The legislation is “the most important bill Parliament has considered in a long time.”

That is how MP Romeo Saganash describes the recently passed private members bill – C-262.

The bill aims to ensure Canada’s laws are in harmony with the United Nations Declaration on the Rights of Indigenous Peoples (UNDRIP).  UNDRIP is a global human rights instrument which sets out minimum standards for the survival, dignity and well-being of Indigenous peoples around the world.

In its  2015 report, the Truth and Reconciliation Commission of Canada called upon the federal, provincial, territorial, and municipal governments to fully adopt and implement the UNDRIP as the framework for reconciliation.

That’s written in Call to Action #43.  Call to Action #44 asks for the Government of Canada to develop a national action plan, strategies, and other concrete measures to achieve the goals of the Declaration.

The recent passage of C-262 is a major step forward in addressing these Calls to Action.

Romeo Saganash was one of the original architects of the Declaration.  He spent 23 years helping to draft it before it was adopted in 2007 by the UN General Assembly.

A Public Statement by The Coalition for the Human Rights of Indigenous Peoples documents the bill’s fundamentals.

In brief, Bill C- 262:

  1. In the context of rejecting colonialism and doctrines of racial superiority, sets out the key principles that must guide implementation of the Declaration.
  2. Affirms that the standards set out in the UN Declaration have application in Canadian law.
  3. Requires that a review process of federal legislation is consistent with the minimum standards set out in the UNDRIP.
  4. Requires the federal government work with Indigenous peoples to develop a national action plan to implement the UN Declaration.
  5. Annual reports to Parliament will be required. Such reports will promote transparency and accountability.
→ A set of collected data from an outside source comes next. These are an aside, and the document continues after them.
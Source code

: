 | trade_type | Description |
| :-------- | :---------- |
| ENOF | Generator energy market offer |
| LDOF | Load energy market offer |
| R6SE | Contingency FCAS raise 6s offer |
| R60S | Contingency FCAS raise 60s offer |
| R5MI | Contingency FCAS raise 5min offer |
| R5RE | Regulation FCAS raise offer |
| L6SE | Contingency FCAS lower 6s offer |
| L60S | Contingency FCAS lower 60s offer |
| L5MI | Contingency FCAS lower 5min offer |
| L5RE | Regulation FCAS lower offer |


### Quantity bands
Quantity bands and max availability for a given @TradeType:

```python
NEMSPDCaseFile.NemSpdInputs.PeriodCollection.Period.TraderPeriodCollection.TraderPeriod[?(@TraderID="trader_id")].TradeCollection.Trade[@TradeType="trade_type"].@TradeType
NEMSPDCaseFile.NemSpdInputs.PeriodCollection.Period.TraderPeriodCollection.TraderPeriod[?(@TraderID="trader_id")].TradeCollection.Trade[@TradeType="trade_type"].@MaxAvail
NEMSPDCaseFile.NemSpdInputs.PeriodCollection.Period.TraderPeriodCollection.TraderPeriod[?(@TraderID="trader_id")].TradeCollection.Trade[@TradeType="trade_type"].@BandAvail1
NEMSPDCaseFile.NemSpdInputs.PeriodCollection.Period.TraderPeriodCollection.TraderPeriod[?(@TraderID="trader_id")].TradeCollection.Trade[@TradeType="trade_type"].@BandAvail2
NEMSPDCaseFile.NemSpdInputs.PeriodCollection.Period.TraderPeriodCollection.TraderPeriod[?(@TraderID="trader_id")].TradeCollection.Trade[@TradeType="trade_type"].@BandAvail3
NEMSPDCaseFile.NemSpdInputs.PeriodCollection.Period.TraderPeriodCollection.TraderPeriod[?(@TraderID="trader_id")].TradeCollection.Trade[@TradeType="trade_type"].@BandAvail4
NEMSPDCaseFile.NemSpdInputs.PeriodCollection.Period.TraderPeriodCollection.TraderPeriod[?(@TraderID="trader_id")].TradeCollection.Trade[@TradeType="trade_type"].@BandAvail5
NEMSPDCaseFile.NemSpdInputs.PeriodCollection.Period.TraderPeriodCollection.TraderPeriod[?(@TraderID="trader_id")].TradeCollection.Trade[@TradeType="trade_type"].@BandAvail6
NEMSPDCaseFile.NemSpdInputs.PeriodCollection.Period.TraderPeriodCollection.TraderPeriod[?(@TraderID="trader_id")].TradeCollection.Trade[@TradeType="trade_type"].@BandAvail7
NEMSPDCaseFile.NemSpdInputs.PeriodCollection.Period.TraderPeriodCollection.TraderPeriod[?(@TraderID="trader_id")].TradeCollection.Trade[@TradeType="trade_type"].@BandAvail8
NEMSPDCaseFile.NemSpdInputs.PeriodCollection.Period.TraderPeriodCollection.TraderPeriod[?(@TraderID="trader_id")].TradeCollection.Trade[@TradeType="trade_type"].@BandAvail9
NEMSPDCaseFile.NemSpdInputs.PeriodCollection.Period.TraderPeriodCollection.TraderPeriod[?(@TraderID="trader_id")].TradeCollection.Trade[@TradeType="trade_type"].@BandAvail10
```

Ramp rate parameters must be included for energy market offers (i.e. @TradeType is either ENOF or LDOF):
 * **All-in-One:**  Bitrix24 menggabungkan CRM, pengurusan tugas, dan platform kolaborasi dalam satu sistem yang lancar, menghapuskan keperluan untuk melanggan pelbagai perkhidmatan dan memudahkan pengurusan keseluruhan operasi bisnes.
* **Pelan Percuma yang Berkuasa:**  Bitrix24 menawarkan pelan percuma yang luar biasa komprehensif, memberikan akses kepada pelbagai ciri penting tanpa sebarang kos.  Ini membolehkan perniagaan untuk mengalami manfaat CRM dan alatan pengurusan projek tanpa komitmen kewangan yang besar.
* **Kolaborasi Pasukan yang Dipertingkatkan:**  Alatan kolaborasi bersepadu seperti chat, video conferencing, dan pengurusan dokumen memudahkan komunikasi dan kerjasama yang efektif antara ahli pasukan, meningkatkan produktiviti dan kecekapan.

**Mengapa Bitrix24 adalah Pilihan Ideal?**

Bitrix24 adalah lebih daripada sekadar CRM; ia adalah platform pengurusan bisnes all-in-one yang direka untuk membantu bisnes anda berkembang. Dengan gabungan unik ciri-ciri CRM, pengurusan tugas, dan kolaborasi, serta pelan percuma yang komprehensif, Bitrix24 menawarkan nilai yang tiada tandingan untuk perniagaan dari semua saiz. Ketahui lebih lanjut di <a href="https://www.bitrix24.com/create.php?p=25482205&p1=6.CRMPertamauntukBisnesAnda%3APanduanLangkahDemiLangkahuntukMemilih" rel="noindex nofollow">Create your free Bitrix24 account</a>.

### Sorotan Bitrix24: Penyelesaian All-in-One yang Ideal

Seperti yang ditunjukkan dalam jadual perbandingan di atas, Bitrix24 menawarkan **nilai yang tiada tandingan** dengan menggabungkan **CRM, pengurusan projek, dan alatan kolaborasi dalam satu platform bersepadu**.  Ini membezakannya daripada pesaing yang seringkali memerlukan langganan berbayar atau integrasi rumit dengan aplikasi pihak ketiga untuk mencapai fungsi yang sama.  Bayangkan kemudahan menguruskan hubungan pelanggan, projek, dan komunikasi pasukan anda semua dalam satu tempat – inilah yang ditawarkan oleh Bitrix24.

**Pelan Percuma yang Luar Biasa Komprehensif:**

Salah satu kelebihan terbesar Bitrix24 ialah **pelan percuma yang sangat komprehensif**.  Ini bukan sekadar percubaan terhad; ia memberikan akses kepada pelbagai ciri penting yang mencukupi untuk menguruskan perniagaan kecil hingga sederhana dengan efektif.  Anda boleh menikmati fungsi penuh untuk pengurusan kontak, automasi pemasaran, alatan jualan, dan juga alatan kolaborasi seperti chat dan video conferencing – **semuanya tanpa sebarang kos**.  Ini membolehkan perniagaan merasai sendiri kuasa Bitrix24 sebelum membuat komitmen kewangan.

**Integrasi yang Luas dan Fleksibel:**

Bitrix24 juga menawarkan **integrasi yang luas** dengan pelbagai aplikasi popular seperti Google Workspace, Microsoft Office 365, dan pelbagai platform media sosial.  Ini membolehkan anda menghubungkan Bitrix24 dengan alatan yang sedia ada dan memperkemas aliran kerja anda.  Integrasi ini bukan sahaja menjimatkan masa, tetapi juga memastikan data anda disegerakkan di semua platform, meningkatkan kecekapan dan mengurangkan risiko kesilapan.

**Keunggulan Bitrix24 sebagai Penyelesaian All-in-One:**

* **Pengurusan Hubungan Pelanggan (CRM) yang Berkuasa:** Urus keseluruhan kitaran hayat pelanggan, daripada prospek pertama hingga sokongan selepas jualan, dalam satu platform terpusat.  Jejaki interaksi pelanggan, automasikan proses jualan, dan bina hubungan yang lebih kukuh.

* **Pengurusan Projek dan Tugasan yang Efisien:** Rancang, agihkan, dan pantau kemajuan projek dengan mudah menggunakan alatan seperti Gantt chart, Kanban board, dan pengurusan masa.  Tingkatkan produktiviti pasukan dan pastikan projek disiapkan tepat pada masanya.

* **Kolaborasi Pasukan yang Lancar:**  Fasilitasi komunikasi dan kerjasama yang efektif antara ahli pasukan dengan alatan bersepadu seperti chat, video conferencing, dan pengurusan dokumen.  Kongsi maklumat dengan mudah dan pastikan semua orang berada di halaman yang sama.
The Bill still needs to be passed by the Senate.

It doesn’t create new rights for Indigenous people. But, it clarifies them and ensures that rights that exist in the Constitution and those recognized in Supreme Court decisions are taken into account.  It makes sure these rights can’t be easily diluted by governments.

“It’s the first fundamental step towards reconciliation, and we need that,” Saganash told CBC News after the bill’s passage.

The Hamilton Community Legal Clinic has adopted the TRC’s Calls to Action and the United Nations Declaration of Rights of Indigenous People as its reconciliation framework.

Bob Wood is a Community Worker at the Hamilton Community Legal Clinic.